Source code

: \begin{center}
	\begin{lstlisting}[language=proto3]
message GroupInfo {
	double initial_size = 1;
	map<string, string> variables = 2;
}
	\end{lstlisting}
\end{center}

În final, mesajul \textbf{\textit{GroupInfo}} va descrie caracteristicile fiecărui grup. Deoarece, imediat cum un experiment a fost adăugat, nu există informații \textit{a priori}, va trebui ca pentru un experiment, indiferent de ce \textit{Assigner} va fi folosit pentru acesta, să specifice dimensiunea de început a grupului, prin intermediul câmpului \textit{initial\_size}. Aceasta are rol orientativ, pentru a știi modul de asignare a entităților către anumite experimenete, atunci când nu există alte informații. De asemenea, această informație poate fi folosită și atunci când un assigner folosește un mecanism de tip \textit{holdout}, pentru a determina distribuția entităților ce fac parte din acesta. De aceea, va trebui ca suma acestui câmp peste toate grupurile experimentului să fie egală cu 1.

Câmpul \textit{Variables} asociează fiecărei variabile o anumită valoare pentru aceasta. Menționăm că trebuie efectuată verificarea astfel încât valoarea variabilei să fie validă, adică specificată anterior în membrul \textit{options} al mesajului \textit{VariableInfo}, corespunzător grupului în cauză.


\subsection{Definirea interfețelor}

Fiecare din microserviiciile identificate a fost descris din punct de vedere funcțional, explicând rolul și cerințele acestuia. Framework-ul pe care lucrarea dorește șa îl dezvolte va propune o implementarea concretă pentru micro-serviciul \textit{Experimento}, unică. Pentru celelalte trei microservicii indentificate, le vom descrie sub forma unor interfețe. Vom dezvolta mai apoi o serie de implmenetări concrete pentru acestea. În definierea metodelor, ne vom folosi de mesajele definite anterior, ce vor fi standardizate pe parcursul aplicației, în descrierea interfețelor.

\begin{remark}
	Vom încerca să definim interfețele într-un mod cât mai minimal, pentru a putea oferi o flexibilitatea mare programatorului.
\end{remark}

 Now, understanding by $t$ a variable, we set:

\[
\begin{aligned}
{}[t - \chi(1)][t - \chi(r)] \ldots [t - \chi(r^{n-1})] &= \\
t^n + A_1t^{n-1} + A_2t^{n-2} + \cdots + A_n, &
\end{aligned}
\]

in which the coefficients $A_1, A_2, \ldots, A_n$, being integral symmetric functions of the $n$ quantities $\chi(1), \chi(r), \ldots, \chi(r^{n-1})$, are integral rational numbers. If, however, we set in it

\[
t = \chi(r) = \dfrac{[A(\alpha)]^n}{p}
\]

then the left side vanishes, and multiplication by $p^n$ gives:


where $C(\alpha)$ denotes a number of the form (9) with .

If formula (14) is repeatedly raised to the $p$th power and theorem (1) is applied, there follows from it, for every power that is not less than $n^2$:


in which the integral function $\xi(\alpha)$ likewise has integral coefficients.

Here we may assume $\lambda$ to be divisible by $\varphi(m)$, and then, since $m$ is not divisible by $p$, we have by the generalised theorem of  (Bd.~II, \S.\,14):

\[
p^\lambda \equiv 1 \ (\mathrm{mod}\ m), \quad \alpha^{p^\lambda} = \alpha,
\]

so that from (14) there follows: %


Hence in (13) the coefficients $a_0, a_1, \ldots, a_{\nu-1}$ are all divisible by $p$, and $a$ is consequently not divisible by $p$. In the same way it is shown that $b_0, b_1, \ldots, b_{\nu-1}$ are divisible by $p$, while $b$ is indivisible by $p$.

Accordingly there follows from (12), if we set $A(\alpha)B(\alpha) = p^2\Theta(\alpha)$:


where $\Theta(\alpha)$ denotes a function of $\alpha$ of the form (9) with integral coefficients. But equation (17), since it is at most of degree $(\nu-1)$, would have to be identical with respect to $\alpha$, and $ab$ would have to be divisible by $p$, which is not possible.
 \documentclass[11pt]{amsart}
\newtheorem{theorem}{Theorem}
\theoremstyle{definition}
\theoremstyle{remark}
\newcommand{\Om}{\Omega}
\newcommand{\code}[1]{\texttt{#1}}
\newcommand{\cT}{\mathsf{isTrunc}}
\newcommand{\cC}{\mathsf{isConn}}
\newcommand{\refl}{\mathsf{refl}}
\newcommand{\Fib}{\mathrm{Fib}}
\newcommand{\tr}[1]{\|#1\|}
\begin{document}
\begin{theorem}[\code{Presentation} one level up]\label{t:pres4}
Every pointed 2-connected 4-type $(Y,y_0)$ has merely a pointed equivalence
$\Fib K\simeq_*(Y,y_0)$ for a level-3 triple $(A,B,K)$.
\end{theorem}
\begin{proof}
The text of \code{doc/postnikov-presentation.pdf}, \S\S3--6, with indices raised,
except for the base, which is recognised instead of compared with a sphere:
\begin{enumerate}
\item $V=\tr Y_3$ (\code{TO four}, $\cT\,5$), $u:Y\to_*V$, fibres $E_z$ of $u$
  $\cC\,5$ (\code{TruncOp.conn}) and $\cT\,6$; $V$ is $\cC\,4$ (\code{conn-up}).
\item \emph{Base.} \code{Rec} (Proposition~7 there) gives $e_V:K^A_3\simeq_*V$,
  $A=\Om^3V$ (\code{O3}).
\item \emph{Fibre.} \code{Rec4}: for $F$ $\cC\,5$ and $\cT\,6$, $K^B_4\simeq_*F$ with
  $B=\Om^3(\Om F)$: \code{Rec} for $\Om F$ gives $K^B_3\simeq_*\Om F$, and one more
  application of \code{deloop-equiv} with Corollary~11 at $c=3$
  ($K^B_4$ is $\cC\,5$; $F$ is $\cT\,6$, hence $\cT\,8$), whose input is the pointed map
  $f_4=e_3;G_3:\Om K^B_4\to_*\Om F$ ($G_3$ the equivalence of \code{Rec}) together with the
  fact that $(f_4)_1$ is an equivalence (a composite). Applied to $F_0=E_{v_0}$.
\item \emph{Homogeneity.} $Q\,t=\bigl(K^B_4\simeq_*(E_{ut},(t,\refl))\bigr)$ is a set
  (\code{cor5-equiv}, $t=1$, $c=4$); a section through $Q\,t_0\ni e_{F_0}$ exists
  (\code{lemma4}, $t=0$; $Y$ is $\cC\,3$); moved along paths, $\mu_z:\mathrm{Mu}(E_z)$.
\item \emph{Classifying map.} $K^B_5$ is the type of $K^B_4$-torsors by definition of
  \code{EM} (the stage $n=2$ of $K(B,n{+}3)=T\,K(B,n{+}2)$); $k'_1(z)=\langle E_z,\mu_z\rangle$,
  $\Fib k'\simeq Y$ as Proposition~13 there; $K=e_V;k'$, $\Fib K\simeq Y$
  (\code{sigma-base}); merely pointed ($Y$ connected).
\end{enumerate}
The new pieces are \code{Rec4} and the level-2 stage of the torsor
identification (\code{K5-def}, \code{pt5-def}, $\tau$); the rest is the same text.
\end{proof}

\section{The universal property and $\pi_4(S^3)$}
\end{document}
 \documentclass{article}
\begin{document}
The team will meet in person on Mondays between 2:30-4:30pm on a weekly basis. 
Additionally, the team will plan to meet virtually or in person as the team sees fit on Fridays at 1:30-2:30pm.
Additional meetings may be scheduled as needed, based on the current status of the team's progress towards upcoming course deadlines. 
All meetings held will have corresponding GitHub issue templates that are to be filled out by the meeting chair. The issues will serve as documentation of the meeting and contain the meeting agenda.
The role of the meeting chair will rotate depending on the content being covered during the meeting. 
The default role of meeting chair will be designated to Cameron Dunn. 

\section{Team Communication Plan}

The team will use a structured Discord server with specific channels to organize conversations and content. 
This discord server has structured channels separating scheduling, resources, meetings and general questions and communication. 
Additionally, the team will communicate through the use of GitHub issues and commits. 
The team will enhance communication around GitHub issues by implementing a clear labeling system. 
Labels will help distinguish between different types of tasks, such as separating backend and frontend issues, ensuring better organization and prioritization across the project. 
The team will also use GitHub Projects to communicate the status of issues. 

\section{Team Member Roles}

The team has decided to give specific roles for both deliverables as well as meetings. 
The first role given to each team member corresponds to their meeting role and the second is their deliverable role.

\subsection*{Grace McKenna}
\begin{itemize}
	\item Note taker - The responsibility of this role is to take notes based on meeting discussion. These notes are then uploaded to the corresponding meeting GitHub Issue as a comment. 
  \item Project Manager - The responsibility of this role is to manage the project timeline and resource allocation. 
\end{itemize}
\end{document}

■ **Your assignment**
In the listing above, locate the line with "(the stage $n=2$" and the line with "The new pieces", then extract exactly those lines and every line between them, and nothing more.

■ **Output**
  \code{EM} (the stage $n=2$ of $K(B,n{+}3)=T\,K(B,n{+}2)$); $k'_1(z)=\langle E_z,\mu_z\rangle$,
  $\Fib k'\simeq Y$ as Proposition~13 there; $K=e_V;k'$, $\Fib K\simeq Y$
  (\code{sigma-base}); merely pointed ($Y$ connected).
\end{enumerate}
The new pieces are \code{Rec4} and the level-2 stage of the torsor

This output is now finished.